These feelings come in a variety
of ways, along many different paths. Sometimes it's relational: the ache of
loneliness, the awkward feelings of not fitting in, the deep and painful sense
of alienation from others that seems to take on cosmic proportions.
Or maybe it's the need for meaning
and purpose. When we are young, we yearn for significance, wanting our lives to
count for something, believing that we're specially crafted to fulfill a
certain destiny, though we're not sure what it is. But then as we grow older,
those dreams fade. We realize that we're merely existing: working for a living,
trying to hold a marriage or family together, but still lacking a sense of
congruity between what we're doing and who we really are
Sometimes this inward ache is
awakened by beauty. Have you ever had
the strange experience of something beautiful moving you deeply, unexpectedly? The
fire in your spirit is stoked with desire. A secret longing provoked by the
sonorous sounds of a symphony, or the lyrical laughter of a little child, or the
consoling cadences of poetry, or the stunning spectacle of a crimson sunset
over the ocean.
It's the experience that Guinan (the
psychic bartender played by Whoopi Goldberg) had in one of the Star Trek films. A renegade aboard a
starship is trying desperately to get in line with the Nexus, a mysterious
ribbon of energy floating through space. Captain Picard has a conversation with
Guinan who had been in the Nexus, and she says, "That ribbon isn't just some
random energy phenomenon travelling through space. It's a doorway. It leads to
another place - the Nexus . . . It was
like being inside...joy."
You know that you are treading
on transcendent ground in moments like this. But try to grab the experience, to
hold it, to preserve it, to make it last, and it will slip like sand through
your fingers.
These are the experiences that
stab the soul awake with an ardent desire for something more. And perhaps most
significant of all is how desirable this piercing desire is in and of itself.
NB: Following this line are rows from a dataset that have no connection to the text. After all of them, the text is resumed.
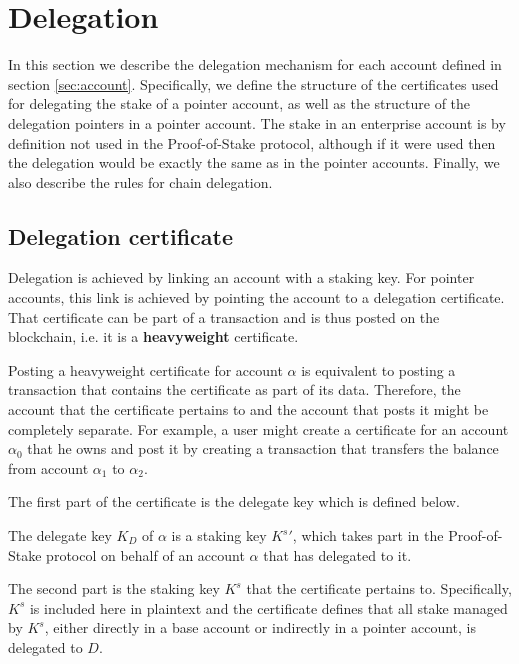 \section{Delegation}

In this section we describe the delegation mechanism for each account defined in section \ref{sec:account}. Specifically, we define the structure of the certificates used for delegating the stake of a pointer account, as well as the structure of the delegation pointers in a pointer account. The stake in an enterprise account is by definition not used in the Proof-of-Stake protocol, although if it were used then the delegation would be exactly the same as in the pointer accounts. Finally, we also describe the rules for chain delegation.

\subsection{Delegation certificate}

Delegation is achieved by linking an account with a staking key. For pointer accounts, this link is achieved by pointing the account to a delegation certificate. That certificate can be part of a transaction and is thus posted on the blockchain, i.e. it is a \textbf{heavyweight} certificate.

Posting a heavyweight certificate for account $\alpha$ is equivalent to posting a transaction that contains the certificate as part of its data. Therefore, the account that the certificate pertains to and the account that posts it might be completely separate. For example, a user might create a certificate for an account $\alpha_0$ that he owns and post it by creating a transaction that transfers the balance from account $\alpha_1$ to $\alpha_2$.

The first part of the certificate is the delegate key which is defined below.

\begin{defn}\label{def:delegate_key}
The delegate key $K_D$ of $\alpha$ is a staking key ${K^s}'$, which takes part in the Proof-of-Stake protocol on behalf of an account $\alpha$ that has delegated to it.
\end{defn}

The second part is the staking key $K^s$ that the certificate pertains to. Specifically, $K^s$ is included here in plaintext and the certificate defines that all stake managed by $K^s$, either directly in a base account or indirectly in a pointer account, is delegated to $D$.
Though it is a thirst we cannot quite satisfy, the worst thing in the world is
to have the desire and then lose it. That's why C. S. Lewis once said, "Our
best havings are wantings."
The problem is that we so often mistake
the object of our longing. We think that if we can just find that perfect
relationship, or achieve success, or realize our dreams, that we will finally
feel deeply satisfied. It's not that any of these things are wrong in
themselves. Created things, as Lewis points out, "are good images of what we
really desire; but if they are mistaken for the thing itself, they turn into
dumb idols, breaking the hearts of their worshippers. For they are not the
thing itself; they are only the scent of a flower we have not found, the echo
of a tune we have not heard, news from a country we have never visited."
The ancient prophets and songwriters
of Israel were also pierced with longing. But they learned to channel their
yearning to the true source of satisfaction, the fountainhead of divine beauty
in God himself. The psalmists described
God as a river of delights and a fountain of life (Psa. 36) and
yearned for pleasures at God's right hand forevermore (Psa. 16). In one
of his most desperate Psalms, David cried, "O God, you are my God; earnestly I
seek you; my soul thirsts for you; my flesh faints for you, as in a dry and
weary land where there is no water" (Psa. 63).